So this is what is going on in my head. I just gotta get it out. Otherwise I think I might burst.
My head isn't a very easy place to be its full of contradictions and jumbo uturns.
I'm anxious and nervous about going to see a Dr for my problems. I don't like being put in situations where I don't have control and I always think the worst is what is going to happen. I know I'm depressed. Negative thoughts all the time and when I have energy the negative thoughts just race around my head faster and faster until I can't see straight then I lose my breath and have to calm down and try to refocus to regain my bearings on reality. I have been suicidal before off and on since 2nd grade. I eat in circles and normally have to eat all of one thing before moving on to the next thing on my plate.
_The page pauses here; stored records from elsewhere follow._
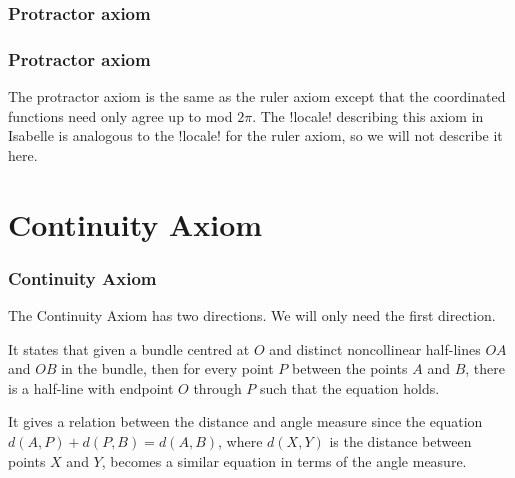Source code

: \documentclass{beamer}
\begin{document}
{\graphicspath{{/Users/Imogen/Desktop/Birkhoff_Presentation/}}

\begin{frame}
\frametitle{Protractor axiom}
 
 
\end{frame}
}

\begin{frame}
\frametitle{Protractor axiom}
 The protractor axiom is the same as the ruler axiom except that the coordinated functions need only agree up to mod $2\pi$. The \Icode!locale! describing this axiom in Isabelle is analogous to the \Icode!locale! for the ruler axiom, so we will not describe it here.
 
\end{frame}

\section{Continuity Axiom}


\begin{frame}
\frametitle{Continuity Axiom}
The Continuity Axiom has two directions. We will only need the first direction.

It states that given a bundle centred at $O$ and distinct noncollinear half-lines $OA$ and $OB$ in the bundle, then for every point $P$ between the points $A$ and $B$, there is a half-line with endpoint $O$ through $P$ such that the equation holds. 

 It gives a relation between the distance and angle measure since the equation $d(A,P) + d(P,B) = d(A,B)$, where $d(X,Y)$ is the distance between points $X$ and $Y$, becomes a similar equation in terms of the angle measure.

\end{frame}
\end{document}
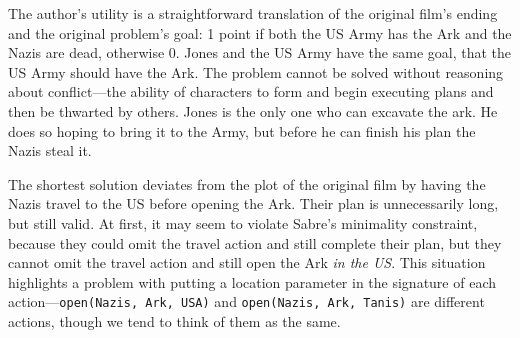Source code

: \documentclass{nilreport}
\begin{document}
The author's utility is a straightforward translation of the original
film's ending and the original problem's goal: 1 point if both the
US Army has the Ark and the Nazis are dead, otherwise 0. Jones and
the US Army have the same goal, that the US Army should have the Ark.
The problem cannot be solved without reasoning about conflict---the
ability of characters to form and begin executing plans and then be
thwarted by others. Jones is the only one who can excavate the ark.
He does so hoping to bring it to the Army, but before he can finish
his plan the Nazis steal it.

\medskip{}
\noindent{}

\medskip{}

\noindent The shortest solution deviates from the plot of the original
film by having the Nazis travel to the US before opening the Ark.
Their plan is unnecessarily long, but still valid. At first, it may
seem to violate Sabre's minimality constraint, because they could
omit the travel action and still complete their plan, but they cannot
omit the travel action and still open the Ark \emph{in the US}. This
situation highlights a problem with putting a location parameter in
the signature of each action---\texttt{open(Nazis, Ark, USA)} and
\texttt{open(Nazis, Ark, Tanis)} are different actions, though we
tend to think of them as the same.

\medskip{}
\noindent{}
\end{document}
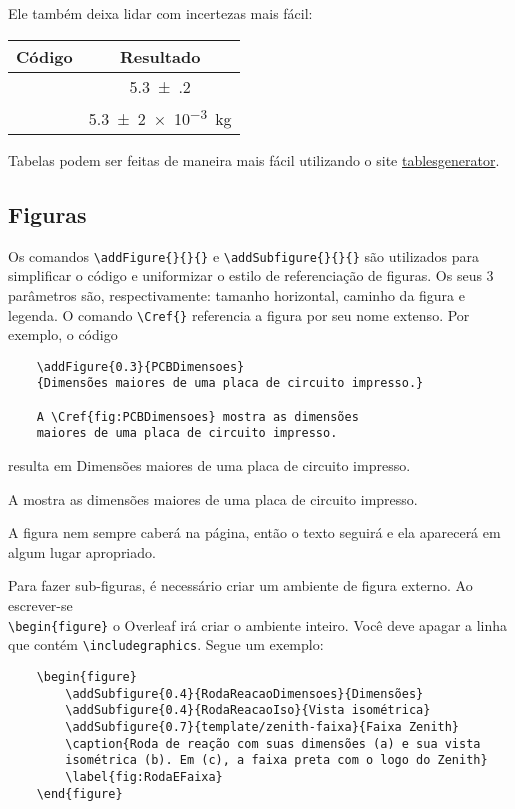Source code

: \documentclass[brazilian, 11pt, oneside, a4paper]{article}
\newcommand{\codeandmath}[1]{%
    \mbox{\ttfamily \detokenize{#1}} & \mbox{#1}
}
\begin{document}
Ele também deixa lidar com incertezas mais fácil:
\begin{table}[h]
\centering
\begin{tabular}{cc}
\toprule
    Código & Resultado \\ \midrule
    \codeandmath{\num{5.3(2)}} \\  
    \codeandmath{\SI{5.3+-2e-3}{kg}} \\ \bottomrule
\end{tabular}
\end{table}

Tabelas podem ser feitas de maneira mais fácil utilizando o site \href{https://www.tablesgenerator.com/}{tablesgenerator}.

\subsection{Figuras} 

Os comandos \verb$\addFigure{}{}{}$ e \verb$\addSubfigure{}{}{}$ são utilizados para simplificar o código e uniformizar o estilo de referenciação de figuras. Os seus 3 parâmetros são, respectivamente: tamanho horizontal, caminho da figura e legenda. O comando \verb$\Cref{}$ referencia a figura por seu nome extenso.
Por exemplo, o código
\begin{verbatim}
    \addFigure{0.3}{PCBDimensoes}
    {Dimensões maiores de uma placa de circuito impresso.}
    
    A \Cref{fig:PCBDimensoes} mostra as dimensões
    maiores de uma placa de circuito impresso.
\end{verbatim}
resulta em 
{Dimensões maiores de uma placa de circuito impresso.}
    
A  mostra as dimensões
maiores de uma placa de circuito impresso.

A figura nem sempre caberá na página, então o texto seguirá e ela aparecerá em algum lugar apropriado. 

Para fazer sub-figuras, é necessário criar um ambiente de figura externo. Ao escrever-se \\ \verb$\begin{figure}$ o Overleaf irá criar o ambiente inteiro. Você deve apagar a linha que contém \verb$\includegraphics$. Segue um exemplo:
{\small
\begin{verbatim}
    \begin{figure}
        \addSubfigure{0.4}{RodaReacaoDimensoes}{Dimensões}
        \addSubfigure{0.4}{RodaReacaoIso}{Vista isométrica}
        \addSubfigure{0.7}{template/zenith-faixa}{Faixa Zenith}
        \caption{Roda de reação com suas dimensões (a) e sua vista 
        isométrica (b). Em (c), a faixa preta com o logo do Zenith}
        \label{fig:RodaEFaixa}
    \end{figure}
\end{verbatim}
}
\end{document}
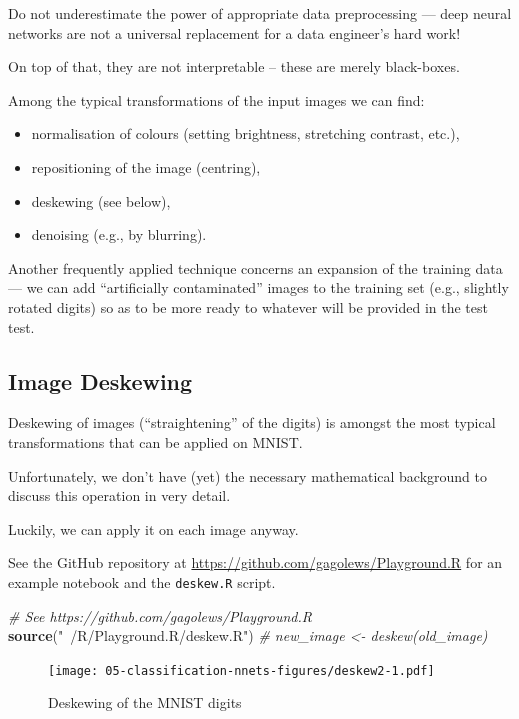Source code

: \documentclass[10pt,b5paper,krantz1]{krantz}
\newenvironment{Shaded}{\begin{snugshade}}{\end{snugshade}}
\newcommand{\CommentTok}[1]{\textcolor[rgb]{0.37,0.37,0.37}{\textit{#1}}}
\newcommand{\KeywordTok}[1]{\textcolor[rgb]{0.27,0.27,0.27}{\textbf{#1}}}
\newcommand{\NormalTok}[1]{#1}
\newcommand{\StringTok}[1]{\textcolor[rgb]{0.5,0.5,0.5}{#1}}
\providecommand{\tightlist}{%
  \setlength{\itemsep}{0pt}\setlength{\parskip}{0pt}}
\begin{document}
Do not underestimate the power of appropriate data preprocessing ---
deep neural networks are not a universal replacement for a data engineer's hard work!

On top of that, they are not interpretable -- these are merely black-boxes.

Among the typical transformations of the input images we can find:

\begin{itemize}
\tightlist
\item
  normalisation of colours (setting brightness, stretching contrast, etc.),
\item
  repositioning of the image (centring),
\item
  deskewing (see below),
\item
  denoising (e.g., by blurring).
\end{itemize}

Another frequently applied technique concerns an expansion of the training data
--- we can add ``artificially contaminated'' images to the training
set (e.g., slightly rotated digits) so as to be more ready to whatever
will be provided in the test test.

\hypertarget{image-deskewing}{%
\subsection{Image Deskewing}\label{image-deskewing}}

Deskewing of images (``straightening'' of the digits)
is amongst the most typical transformations
that can be applied on MNIST.

Unfortunately, we don't have (yet) the necessary
mathematical background to discuss this operation
in very detail.

Luckily, we can apply it on each image anyway.

See the GitHub repository at \url{https://github.com/gagolews/Playground.R}
for an example notebook and the \texttt{deskew.R} script.

\begin{Shaded}
\begin{Highlighting}[]
\CommentTok{# See https://github.com/gagolews/Playground.R}
\KeywordTok{source}\NormalTok{(}\StringTok{"~/R/Playground.R/deskew.R"}\NormalTok{)}
\CommentTok{# new_image <- deskew(old_image)}
\end{Highlighting}
\end{Shaded}

\begin{figure}
\hypertarget{fig:deskew2}{%
\centering
\texttt{[image: 05-classification-nnets-figures/deskew2-1.pdf]}
\caption{Deskewing of the MNIST digits}\label{fig:deskew2}
}
\end{figure}
\end{document}
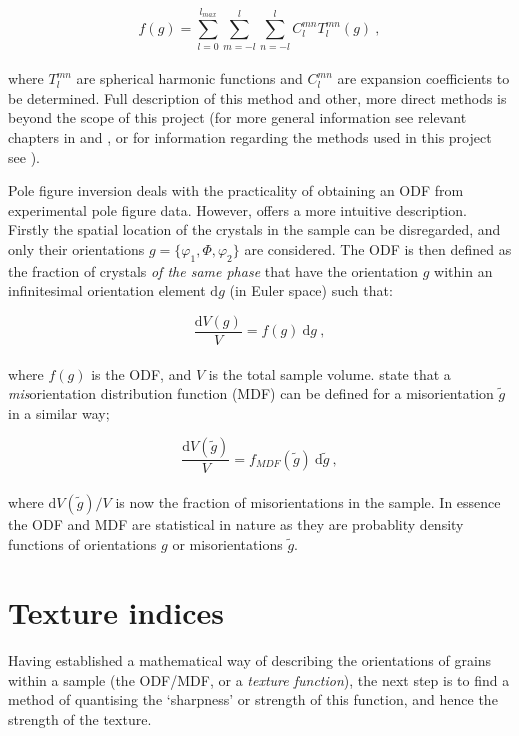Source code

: \documentclass[a4paper,12pt,twoside]{report}
\numberwithin{equation}{chapter}
\begin{document}
\begin{equation} \label{eq:series_exp}
f(g) = \sum_{l=0}^{l_{max}} \sum_{m=-l}^l \sum_{n=-l}^l C_l^{mn} T_l^{mn} (g) \ ,
\end{equation}
\\
where $T_l^{mn}$ are spherical harmonic functions and $C_l^{mn}$ are expansion coefficients to be determined. Full description of this method and other, more direct methods is beyond the scope of this project (for more general information see relevant chapters in \cite{bunge1982texture,Bunge1985} and \cite{Randle2000}, or for information regarding the methods used in this project see \cite{Hielscher2008}).

Pole figure inversion deals with the practicality of obtaining an ODF from experimental pole figure data. However, \cite{bunge1982texture} offers a more intuitive description. Firstly the spatial location of the crystals in the sample can be disregarded, and only their orientations $g = \{\varphi_1,\Phi,\varphi_2\}$ are considered. The ODF is then defined as the fraction of crystals \emph{of the same phase} that have the orientation $g$ within an infinitesimal orientation element $\mathrm{d}g$ (in Euler space) such that: 



\begin{equation}
\frac{\mathrm{d}V(g)}{V} = f(g)\ \mathrm{d}g\ ,
\end{equation}
\\
where $f(g)$ is the ODF, and $V$ is the total sample volume. \cite{Mainprice} state that a \emph{mis}orientation distribution function (MDF) can be defined for a misorientation $\tilde{g}$ in a similar way;




\begin{equation}
\frac{\mathrm{d}V(\tilde{g})}{V} = f_{MDF}(\tilde{g})\ \mathrm{d}\tilde{g}\ ,
\end{equation}
\\
where $\mathrm{d}V(\tilde{g})/V$ is now the fraction of misorientations in the sample. In essence the ODF and MDF are statistical in nature as they are probablity density functions of orientations $g$ or misorientations $\tilde{g}$. 


\section{Texture indices} \label{sec:indicies}
Having established a mathematical way of describing the orientations of grains within a sample (the ODF/MDF, or a \emph{texture function}), the next step is to find a method of quantising the \lq{}sharpness\rq{} or strength of this function, and hence the strength of the texture.
\end{document}
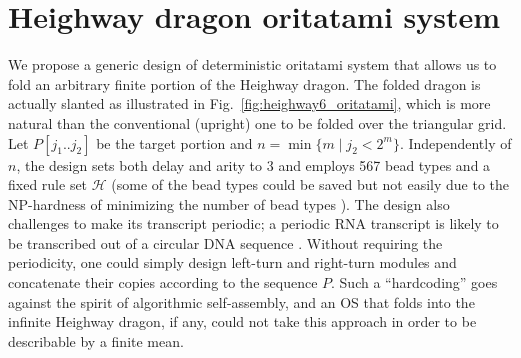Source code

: 	\section{Heighway dragon oritatami system}



We propose a generic design of deterministic oritatami system that allows us to fold an arbitrary finite portion of the Heighway dragon. 
The folded dragon is actually slanted as illustrated in Fig.~\ref{fig:heighway6_oritatami}, which is more natural than the conventional (upright) one to be folded over the triangular grid. 
Let $P[j_1 .. j_2]$ be the target portion and $n = \min\{m \mid j_2 < 2^m\}$. 
Independently of $n$, the design sets both delay and arity to 3 and employs 567 bead types and a fixed rule set $\mathcal{H}$ (some of the bead types could be saved but not easily due to the NP-hardness of minimizing the number of bead types \cite{HanKim2017}). 
The design also challenges to make its transcript periodic; a periodic RNA transcript is likely to be transcribed out of a circular DNA sequence \cite{GearyAndersen2014}. 
Without requiring the periodicity, one could simply design left-turn and right-turn modules and concatenate their copies according to the sequence $P$. 
Such a ``hardcoding'' goes against the spirit of algorithmic self-assembly, and an OS that folds into the infinite Heighway dragon, if any, could not take this approach in order to be describable by a finite mean. 



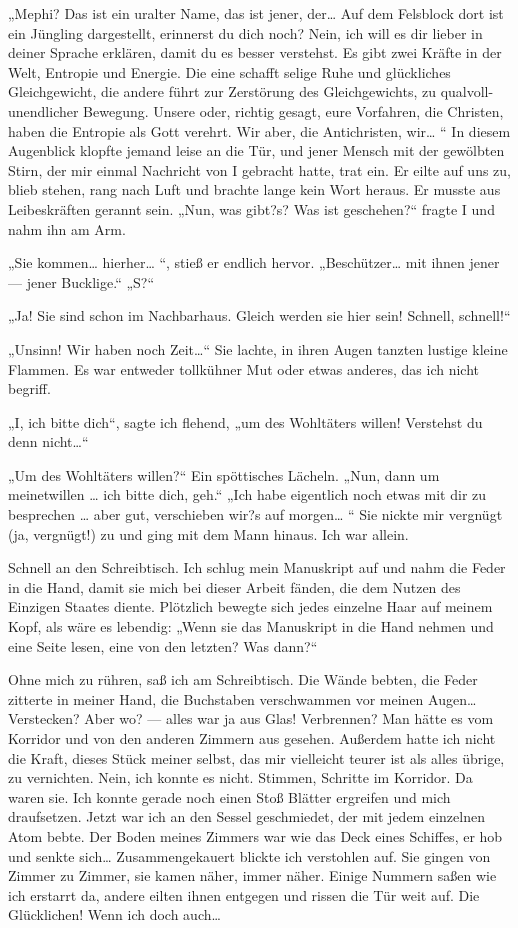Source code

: „Mephi? Das ist ein uralter Name, das ist jener, der\ldots{} Auf dem
Felsblock dort ist ein Jüngling dargestellt, erinnerst du dich
noch? Nein, ich will es dir lieber in deiner Sprache erklären,
damit du es besser verstehst. Es gibt zwei Kräfte in der Welt,
Entropie und Energie. Die eine schafft selige Ruhe und glückliches
Gleichgewicht, die andere führt zur Zerstörung des Gleichgewichts,
zu qualvoll-unendlicher Bewegung. Unsere oder, richtig gesagt, eure
Vorfahren, die Christen, haben die Entropie als Gott verehrt. Wir
aber, die Antichristen, wir\ldots{} “ In diesem Augenblick klopfte
jemand leise an die Tür, und jener Mensch mit der gewölbten Stirn,
der mir einmal Nachricht von I gebracht hatte, trat ein. Er eilte
auf uns zu, blieb stehen, rang nach Luft und brachte lange kein
Wort heraus. Er musste aus Leibeskräften gerannt sein. „Nun, was
gibt?s? Was ist geschehen?“ fragte I und nahm ihn am Arm.

„Sie kommen\ldots{} hierher\ldots{} “, stieß er endlich hervor.
„Beschützer\ldots{} mit ihnen jener — jener Bucklige.“ „S?“

„Ja! Sie sind schon im Nachbarhaus. Gleich werden sie hier sein!
Schnell, schnell!“

„Unsinn! Wir haben noch Zeit\ldots{}“ Sie lachte, in ihren Augen tanzten
lustige kleine Flammen. Es war entweder tollkühner Mut oder etwas
anderes, das ich nicht begriff.

„I, ich bitte dich“, sagte ich flehend, „um des Wohltäters willen!
Verstehst du denn nicht\ldots{}“

„Um des Wohltäters willen?“ Ein spöttisches Lächeln. „Nun, dann um
meinetwillen \ldots{} ich bitte dich, geh.“ „Ich habe eigentlich noch
etwas mit dir zu besprechen \ldots{} aber gut, verschieben wir?s auf
morgen\ldots{} “ Sie nickte mir vergnügt (ja, vergnügt!) zu und ging mit
dem Mann hinaus. Ich war allein.

Schnell an den Schreibtisch. Ich schlug mein Manuskript auf und
nahm die Feder in die Hand, damit sie mich bei dieser Arbeit
fänden, die dem Nutzen des Einzigen Staates diente. Plötzlich
bewegte sich jedes einzelne Haar auf meinem Kopf, als wäre es
lebendig: „Wenn sie das Manuskript in die Hand nehmen und eine
Seite lesen, eine von den letzten? Was dann?“

Ohne mich zu rühren, saß ich am Schreibtisch. Die Wände bebten, die
Feder zitterte in meiner Hand, die Buchstaben verschwammen vor
meinen Augen\ldots{} Verstecken? Aber wo? — alles war ja aus Glas!
Verbrennen? Man hätte es vom Korridor und von den anderen Zimmern
aus gesehen. Außerdem hatte ich nicht die Kraft, dieses Stück
meiner selbst, das mir vielleicht teurer ist als alles übrige, zu
vernichten. Nein, ich konnte es nicht. Stimmen, Schritte im
Korridor. Da waren sie. Ich konnte gerade noch einen Stoß Blätter
ergreifen und mich draufsetzen. Jetzt war ich an den Sessel
geschmiedet, der mit jedem einzelnen Atom bebte. Der Boden meines
Zimmers war wie das Deck eines Schiffes, er hob und senkte sich\ldots{}
Zusammengekauert blickte ich verstohlen auf. Sie gingen von Zimmer
zu Zimmer, sie kamen näher, immer näher. Einige Nummern saßen wie
ich erstarrt da, andere eilten ihnen entgegen und rissen die Tür
weit auf. Die Glücklichen! Wenn ich doch auch\ldots{}

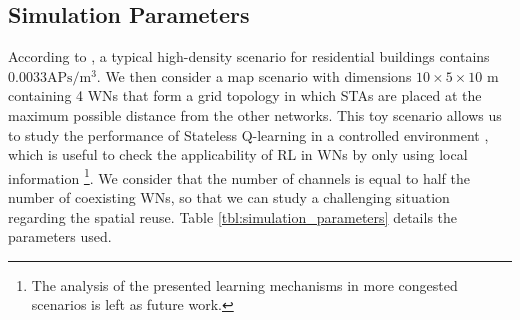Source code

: \documentclass{article}
\begin{document}
	\subsection{Simulation Parameters}
	\label{section:simulation_parameters}
	According to \cite{bellalta2016ax}, a typical high-density scenario for residential buildings contains $0.0033 \text{APs}/\text{m}^3$. We then consider a map scenario with dimensions $10\times5\times10$ m containing 4 WNs that form a grid topology in which STAs are placed at the maximum possible distance from the other networks. This toy scenario allows us to study the performance of Stateless Q-learning in a controlled environment
	, which is useful to check the applicability of RL in WNs by only using local information \footnote{The analysis of the presented learning mechanisms in more congested scenarios is left as future work.}.
	We consider that the number of channels is equal to half the number of coexisting WNs, so that we can study a challenging situation regarding the spatial reuse. Table \ref{tbl:simulation_parameters} details the parameters used.	
\end{document}
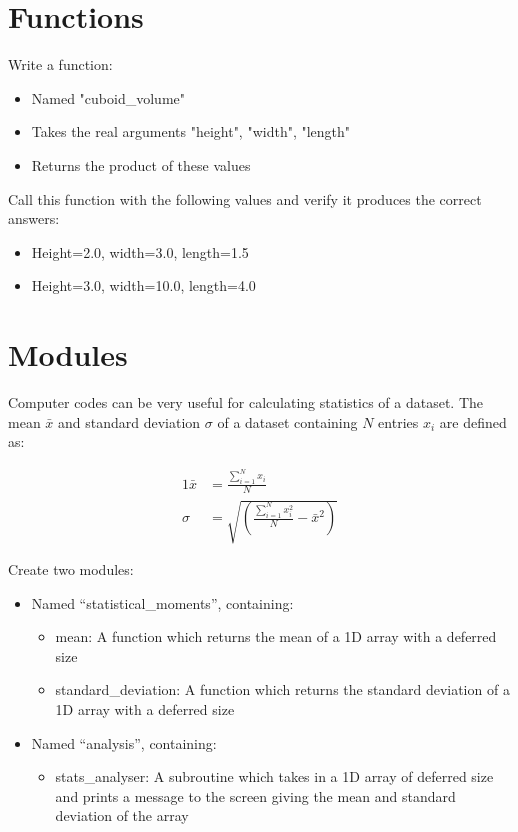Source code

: \documentclass[11pt,a4paper]{article}
\begin{document}
\section{Functions}
Write a function:
\begin{itemize}
    \item Named "cuboid\_volume"
    \item Takes the real arguments "height", "width", "length"
    \item Returns the product of these values
\end {itemize}
Call this function with the following values and verify it produces the correct answers:
\begin{itemize}
    \item Height=2.0, width=3.0, length=1.5
    \item Height=3.0, width=10.0, length=4.0
\end {itemize}

\section{Modules}
Computer codes can be very useful for calculating statistics of a dataset. The mean $\bar{x}$ and standard deviation $\sigma$ of a dataset containing $N$ entries $x_{i}$ are defined as:

\begin{alignat}{1}
    \bar{x} & = \frac{\sum\limits_{i=1}^{N} x_{i}}{N} \\
    \sigma &= \sqrt{\left(\frac{\sum\limits_{i=1}^{N} x_{i}^{2}}{N}-\bar{x}^{2}\right)}
\end{alignat}

Create two modules:
\begin{itemize}
    \item Named ``statistical\_moments'', containing:
    \begin{itemize}
        \item mean: A function which returns the mean of a 1D array with a deferred size
        \item standard\_deviation: A function which returns the standard deviation of a 1D array with a deferred size
    \end{itemize}
    \item Named ``analysis'', containing:
    \begin{itemize}
        \item stats\_analyser: A subroutine which takes in a 1D array of deferred size and prints a message to the screen giving the mean and standard deviation of the array
    \end{itemize}
\end{itemize}
\end{document}
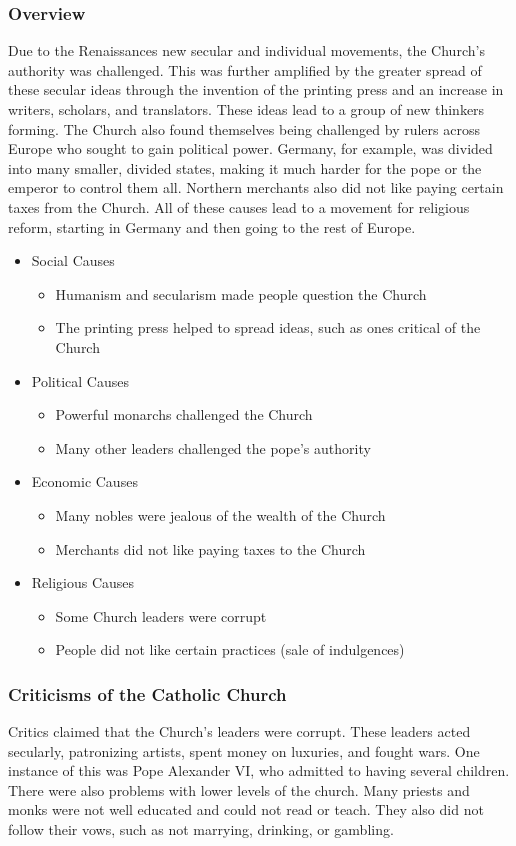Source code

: \documentclass[11pt]{article}
\begin{document}
\subsubsection{Overview}
\label{sec:org5d75a9d}
Due to the Renaissances new secular and individual movements, the Church's authority was challenged. This was further amplified by the greater spread of these secular ideas through the invention of the printing press and an increase in writers, scholars, and translators. These ideas lead to a group of new thinkers forming. The Church also found themselves being challenged by rulers across Europe who sought to gain political power. Germany, for example, was divided into many smaller, divided states, making it much harder for the pope or the emperor to control them all. Northern merchants also did not like paying certain taxes from the Church. All of these causes lead to a movement for religious reform, starting in Germany and then going to the rest of Europe.
\begin{itemize}
\item Social Causes
\begin{itemize}
\item Humanism and secularism made people question the Church
\item The printing press helped to spread ideas, such as ones critical of the Church
\end{itemize}
\item Political Causes
\begin{itemize}
\item Powerful monarchs challenged the Church
\item Many other leaders challenged the pope's authority
\end{itemize}
\item Economic Causes
\begin{itemize}
\item Many nobles were jealous of the wealth of the Church
\item Merchants did not like paying taxes to the Church
\end{itemize}
\item Religious Causes
\begin{itemize}
\item Some Church leaders were corrupt
\item People did not like certain practices (sale of indulgences)
\end{itemize}
\end{itemize}
\subsubsection{Criticisms of the Catholic Church}
\label{sec:orgcf7653f}
Critics claimed that the Church's leaders were corrupt. These leaders acted secularly, patronizing artists, spent money on luxuries, and fought wars. One instance of this was Pope Alexander VI, who admitted to having several children. There were also problems with lower levels of the church. Many priests and monks were not well educated and could not read or teach. They also did not follow their vows, such as not marrying, drinking, or gambling.
\end{document}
If I do jump between things they are touching and have to be somewhat mixed together. If the same car is behind me for more than 4 turns I start driving around every block to find out if they are following me. I don't focus well most of the time... if something shiny is put infront of me I'm off topic. I Siberia don't sleep or sleep to much. I don't eat how I should. I either eat way to much or way to little. I can be supper happy dancing and singing one minute and within an hour or so be crying and have no idea why. I sometimes am really easily made mad. To the point you could accidentally run into me and I'd be ripping your head off. My thoughts cycle I get mad at you then I get mad at me for getting mad at you etc... I can tell you that all of these things are unreasonable but I still do them and think them. I rarely feel middle ground and am always one extreme or the other. My moods don't last very long and I can go up and down to the extremes a few times a day. I don't want to go to the Dr because my trust is shot, I don't want to be put in the hospital again and that's my biggest fear, and I know I'm bad at taking medicines.